### Directions
Which of the lines in the listing that follows hold "slide"? Pull each one out.

##### Information

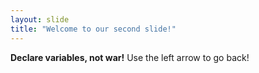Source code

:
 ```yaml
---
layout: slide
title: "Welcome to our second slide!"
---
```

**Declare variables, not war!**
Use the left arrow to go back!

##########

### Response
layout: slide
title: "Welcome to our second slide!"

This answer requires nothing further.